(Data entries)

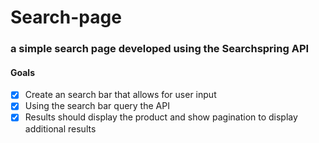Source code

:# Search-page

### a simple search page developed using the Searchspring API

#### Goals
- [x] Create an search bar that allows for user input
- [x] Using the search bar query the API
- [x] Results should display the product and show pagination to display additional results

■ **TASK ITEM**
Repeat the data word for word, excluding any image.

■ **WRITTEN SOLUTION**
Source code

:# Search-page

### a simple search page developed using the Searchspring API

#### Goals
- [x] Create an search bar that allows for user input
- [x] Using the search bar query the API
- [x] Results should display the product and show pagination to display additional results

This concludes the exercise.